自分の心に正直になる。
人の心に寄り添うこと。
わたしが仕事で大切にしていることだ。
昨日、大阪国際女子マラソンを見ていた。
優勝した松田瑞生選手がゴール手前を走っているときに、彼女のインタビューシーンが流れた。
東京オリンピックの選考会で補欠となったことを振り返ったインタビューだった。
「補欠は、悔しくて、つらかったけど、『私にはこの結果をどうしあげることもできないけど、頑張ったみーちゃんを誇りに思う』って、山中監督が一緒に泣いてくれた。そのときに、私はこの人のために勝たなあかん。そして、この人に華を持たせてあげなあかんって思った」
そう語る彼女の姿を見て、ボロボロ涙が出た。
わたしの仕事は人に携わる仕事で、関われば関わるほど、終わりがない。相手を真剣に想えば想うほど、かかえる仕事が増える。それは、自分の時間を圧迫し、ときに自分の心が壊れてしまいそうになることもある。

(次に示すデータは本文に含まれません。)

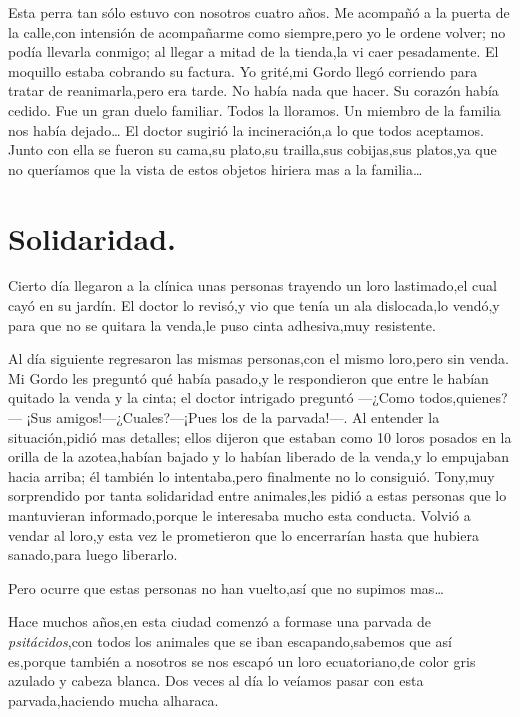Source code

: \documentclass[letterpaper,12pt]{book}
\begin{document}
Esta perra tan sólo estuvo con nosotros cuatro años. Me acompañó a la puerta de la calle,con intensión de acompañarme como siempre,pero yo le ordene volver; no podía llevarla conmigo; al llegar a mitad de la tienda,la vi caer pesadamente. El moquillo estaba cobrando su factura. Yo grité,mi Gordo llegó corriendo para tratar de reanimarla,pero era tarde. No había nada que hacer. Su corazón había cedido. Fue un gran duelo familiar. Todos la lloramos. Un miembro de la familia nos había dejado\ldots
El doctor sugirió la incineración,a lo que todos aceptamos. Junto con ella se fueron su cama,su plato,su trailla,sus cobijas,sus platos,ya que no queríamos que la vista de estos objetos hiriera mas a la familia\ldots


\chapter{Solidaridad.}

Cierto día llegaron a la clínica unas personas trayendo un loro lastimado,el cual cayó en su jardín. El doctor lo revisó,y vio que tenía un ala dislocada,lo vendó,y para que no se quitara la venda,le puso cinta adhesiva,muy resistente. 

Al día siguiente regresaron las mismas personas,con el mismo loro,pero sin venda. Mi Gordo les preguntó qué había pasado,y le respondieron que entre le habían quitado la venda y la cinta; el doctor intrigado preguntó ---¿Como todos,quienes?---
¡Sus amigos!---¿Cuales?---¡Pues los de la parvada!---. Al entender la situación,pidió mas detalles; ellos dijeron que estaban como 10 loros posados en la orilla de la azotea,habían bajado y lo habían liberado de la venda,y lo empujaban hacia arriba; él también lo intentaba,pero finalmente no lo consiguió. Tony,muy sorprendido por tanta solidaridad entre animales,les pidió a estas personas que lo mantuvieran informado,porque le interesaba mucho esta conducta. Volvió a vendar al loro,y esta vez le prometieron que lo encerrarían hasta que hubiera sanado,para luego liberarlo.

Pero ocurre que estas personas no han vuelto,así que no supimos mas\ldots

Hace muchos años,en esta ciudad comenzó a formase una parvada de \textit{psitácidos},con todos los animales que se iban escapando,sabemos que así es,porque también a nosotros se nos escapó un loro ecuatoriano,de color gris azulado y cabeza blanca. Dos veces al día lo veíamos pasar con esta parvada,haciendo mucha alharaca. 
\end{document}
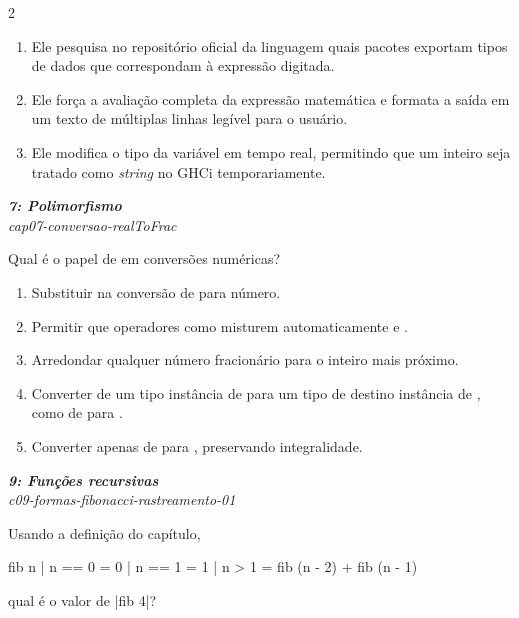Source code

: \documentclass[a4paper,10pt,brazil]{article}
\begin{document}
\begin{multicols}{2}
\begin{enumerate}
  \item Ele pesquisa no repositório oficial da linguagem quais pacotes exportam tipos de dados que correspondam à expressão digitada.

  \item Ele força a avaliação completa da expressão matemática e formata a saída em um texto de múltiplas linhas legível para o usuário.

  \item Ele modifica o tipo da variável em tempo real, permitindo que um inteiro seja tratado como \emph{string} no GHCi temporariamente.


\end{enumerate}

\begin{flushright}
  \footnotesize
  \textit{\textbf{7: Polimorfismo}}\\
  \textit{cap07-conversao-realToFrac}\\

\end{flushright}
Qual é o papel de  em conversões numéricas?
\begin{enumerate}
  \item Substituir  na conversão de  para número.
  \item Permitir que operadores como \haskellinline{(+)} misturem automaticamente  e .
  \item Arredondar qualquer número fracionário para o inteiro mais próximo.
  \item Converter de um tipo instância de  para um tipo de destino instância de , como de  para .
  \item Converter apenas de  para , preservando integralidade.

\end{enumerate}

\begin{flushright}
  \footnotesize
  \textit{\textbf{9: Funções recursivas}}\\
  \textit{c09-formas-fibonacci-rastreamento-01}\\

\end{flushright}
Usando a definição do capítulo,
\begin{haskellcode}
fib n
  | n == 0 = 0
  | n == 1 = 1
  | n > 1  = fib (n - 2) + fib (n - 1)
\end{haskellcode}
qual é o valor de \haskellinline|fib 4|?


\end{multicols}
\end{document}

家族のために、時短勤務という選択をしたけれど、自分の中で「時短だから仕方ない」と、淡々と仕事をこなし、人との距離を置いた。「これでいいんだ」と自分に言い聞かせ、毎日を過ごしていた。
このインタビューの言葉を聞いて、ハッとした。わたしは何を言い訳してたんだろう。働く時間が短いことは関係ない。大したことはできない。でも、だれかの心にそっと寄り添えることはできるはず。それが、わたしが今まで大切にしてきたことだったんだから。心の奥の方に、鍵をかけてしまっていた気持ちが、今にも溢れだしそうだった。
絡まった毛糸をほどくときに、目の前の1本の毛糸だけに集中すると、少しずつ絡まりはほどけていく。
そうだ。わたしは「人の心に寄り添う」ためにこの仕事を選んだんだった。そうだ。自分の大切にしたいことだけに集中すればいいんだ。それ以上求める必要は何もない。心の絡まりが、少しほどけた気がした。